Sidney Powell, an attorney affiliated with former President Donald Trump after the 2020 election, recently told Fulton prosecutors that she would have sought the seizure of voting machines had she been appointed special counsel to root out claims of election fraud.

“I would have looked at putting into effect a provision of (a draft executive order) that would have allowed the machines to be secured in four or five states or cities and see about doing a bipartisan or military, or whatever everybody agreed on, review of the machines forensically,” Powell said.
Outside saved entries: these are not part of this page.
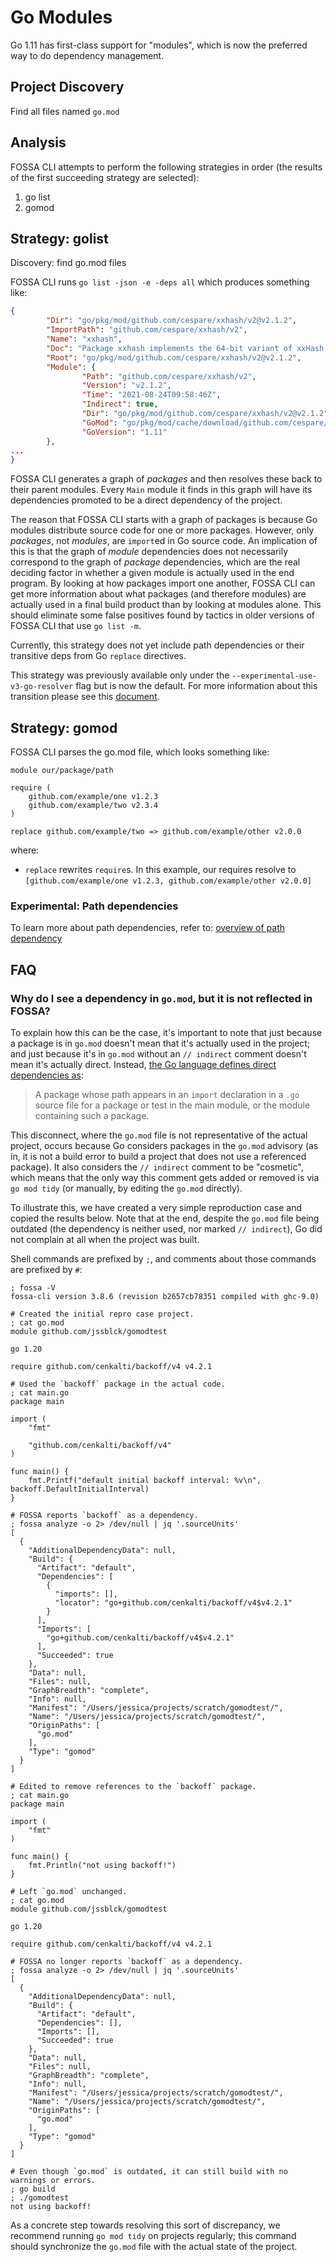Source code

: # Go Modules

Go 1.11 has first-class support for "modules", which is now the preferred
way to do dependency management.

## Project Discovery

Find all files named `go.mod`

## Analysis

FOSSA CLI attempts to perform the following strategies in order (the results of the first succeeding strategy are selected):

1. go list
2. gomod

## Strategy: golist

Discovery: find go.mod files

FOSSA CLI runs `go list -json -e -deps all` which produces something like:

```json
{
        "Dir": "go/pkg/mod/github.com/cespare/xxhash/v2@v2.1.2",
        "ImportPath": "github.com/cespare/xxhash/v2",
        "Name": "xxhash",
        "Doc": "Package xxhash implements the 64-bit variant of xxHash (XXH64) as described at http://cyan4973.github.io/xxHash/.",
        "Root": "go/pkg/mod/github.com/cespare/xxhash/v2@v2.1.2",
        "Module": {
                "Path": "github.com/cespare/xxhash/v2",
                "Version": "v2.1.2",
                "Time": "2021-08-24T09:58:46Z",
                "Indirect": true,
                "Dir": "go/pkg/mod/github.com/cespare/xxhash/v2@v2.1.2",
                "GoMod": "go/pkg/mod/cache/download/github.com/cespare/xxhash/v2/@v/v2.1.2.mod",
                "GoVersion": "1.11"
        },
...
}
```

FOSSA CLI generates a graph of *packages* and then resolves these back to their parent modules.
Every `Main` module it finds in this graph will have its dependencies promoted to be a direct dependency of the project.

The reason that FOSSA CLI starts with a graph of packages is because Go modules distribute source code for one or more packages.
However, only _packages_, not _modules_, are `import`ed in Go source code.
An implication of this is that the graph of _module_ dependencies does not necessarily correspond to the graph of _package_ dependencies,
which are the real deciding factor in whether a given module is actually used in the end program.
By looking at how packages import one another, FOSSA CLI can get more information about what packages
(and therefore modules) are actually used in a final build product than by looking at modules alone.
This should eliminate some false positives found by tactics in older versions of FOSSA CLI that use `go list -m`.

Currently, this strategy does not yet include path dependencies or their transitive deps from Go `replace` directives.

This strategy was previously available only under the `--experimental-use-v3-go-resolver` flag but is now the default.
For more information about this transition please see this [document](./v3-go-resolver-transition-qa.md).

## Strategy: gomod

FOSSA CLI parses the go.mod file, which looks something like:

```
module our/package/path

require (
    github.com/example/one v1.2.3
    github.com/example/two v2.3.4
)

replace github.com/example/two => github.com/example/other v2.0.0
```

where:

- `replace` rewrites `require`s. In this example, our requires resolve to
  `[github.com/example/one v1.2.3, github.com/example/other v2.0.0]`


### Experimental: Path dependencies

To learn more about path dependencies, refer to: [overview of path dependency](./../../../experimental/path-dependency.md)

## FAQ

### Why do I see a dependency in `go.mod`, but it is not reflected in FOSSA?

To explain how this can be the case, it's important to note that just because a package is in `go.mod` doesn't mean that it's actually used in the project;
and just because it's in `go.mod` without an `// indirect` comment doesn't mean it's actually direct.
Instead, [the Go language defines direct dependencies as](https://go.dev/ref/mod#glos-direct-dependency):

> A package whose path appears in an `import` declaration in a `.go` source file for a package or test in the main module, 
> or the module containing such a package.

This disconnect, where the `go.mod` file is not representative of the actual project,
occurs because Go considers packages in the `go.mod` advisory
(as in, it is not a build error to build a project that does not use a referenced package).
It also considers the `// indirect` comment to be "cosmetic", which means that the only way
this comment gets added or removed is via `go mod tidy` (or manually, by editing the `go.mod` directly).

To illustrate this, we have created a very simple reproduction case and copied the results below.
Note that at the end, despite the `go.mod` file being outdated (the dependency is neither used, nor marked `// indirect`),
Go did not complain at all when the project was built. 

Shell commands are prefixed by `;`, and comments about those commands are prefixed by `#`:
```
; fossa -V
fossa-cli version 3.8.6 (revision b2657cb78351 compiled with ghc-9.0)

# Created the initial repro case project.
; cat go.mod
module github.com/jssblck/gomodtest

go 1.20

require github.com/cenkalti/backoff/v4 v4.2.1

# Used the `backoff` package in the actual code.
; cat main.go
package main

import (
	"fmt"

	"github.com/cenkalti/backoff/v4"
)

func main() {
	fmt.Printf("default initial backoff interval: %v\n", backoff.DefaultInitialInterval)
}

# FOSSA reports `backoff` as a dependency.
; fossa analyze -o 2> /dev/null | jq '.sourceUnits'
[
  {
    "AdditionalDependencyData": null,
    "Build": {
      "Artifact": "default",
      "Dependencies": [
        {
          "imports": [],
          "locator": "go+github.com/cenkalti/backoff/v4$v4.2.1"
        }
      ],
      "Imports": [
        "go+github.com/cenkalti/backoff/v4$v4.2.1"
      ],
      "Succeeded": true
    },
    "Data": null,
    "Files": null,
    "GraphBreadth": "complete",
    "Info": null,
    "Manifest": "/Users/jessica/projects/scratch/gomodtest/",
    "Name": "/Users/jessica/projects/scratch/gomodtest/",
    "OriginPaths": [
      "go.mod"
    ],
    "Type": "gomod"
  }
]

# Edited to remove references to the `backoff` package.
; cat main.go
package main

import (
	"fmt"
)

func main() {
	fmt.Println("not using backoff!")
}

# Left `go.mod` unchanged.
; cat go.mod
module github.com/jssblck/gomodtest

go 1.20

require github.com/cenkalti/backoff/v4 v4.2.1

# FOSSA no longer reports `backoff` as a dependency.
; fossa analyze -o 2> /dev/null | jq '.sourceUnits'
[
  {
    "AdditionalDependencyData": null,
    "Build": {
      "Artifact": "default",
      "Dependencies": [],
      "Imports": [],
      "Succeeded": true
    },
    "Data": null,
    "Files": null,
    "GraphBreadth": "complete",
    "Info": null,
    "Manifest": "/Users/jessica/projects/scratch/gomodtest/",
    "Name": "/Users/jessica/projects/scratch/gomodtest/",
    "OriginPaths": [
      "go.mod"
    ],
    "Type": "gomod"
  }
]

# Even though `go.mod` is outdated, it can still build with no warnings or errors.
; go build
; ./gomodtest
not using backoff!
```

As a concrete step towards resolving this sort of discrepancy, we recommend running `go mod tidy` on projects regularly;
this command should synchronize the `go.mod` file with the actual state of the project.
The disclosure came during an interview, or proffer, that Powell recorded with the Fulton County District Attorney’s office last month after striking a plea deal. The Atlanta Journal-Constitution obtained video of excerpted portions of the proffer totaling roughly one hour, which show Powell sitting in a nondescript conference room speaking with several prosecutors sitting off-camera, including special prosecutor Nathan Wade and assistant DA Daysha Young.

ABC News first reported details from the video, along with a similar interview conducted with attorney Jenna Ellis. The Washington Post later reported about the proffers held with Scott Hall and Kenneth Chesebro, the two other defendants who had reached plea deals with prosecutors.

On Tuesday, the DA’s office asked Superior Court Judge Scott McAfee for an emergency order protecting all discovery materials, including proffers, from being released.

Powell, Ellis, Hall and Chesebro each reached agreements with Fulton prosecutors in September and October, pleading guilty to lesser crimes in exchange for their cooperation in the case. They were among the 18 defendants indicted alongside Trump in August for racketeering and other alleged crimes stemming from the former president’s effort to overturn Georgia’s 2020 election results.

Powell’s Georgia-based attorney did not immediately respond to a request for comment on Monday evening. A spokesman for the Fulton DA’s office declined to comment.

The proffers were sent to the attorneys for all the remaining defendants in the case as part of the discovery process, according to people with knowledge.

In the portions of the Powell proffer viewed by the AJC, the attorney shared details about the heated Oval Office meeting on Dec. 18, 2020, in which Trump, personal attorney Rudy Giuliani, former National Security Advisor Michael Flynn and others discussed Trump’s chances of winning the election and appointing Powell special counsel.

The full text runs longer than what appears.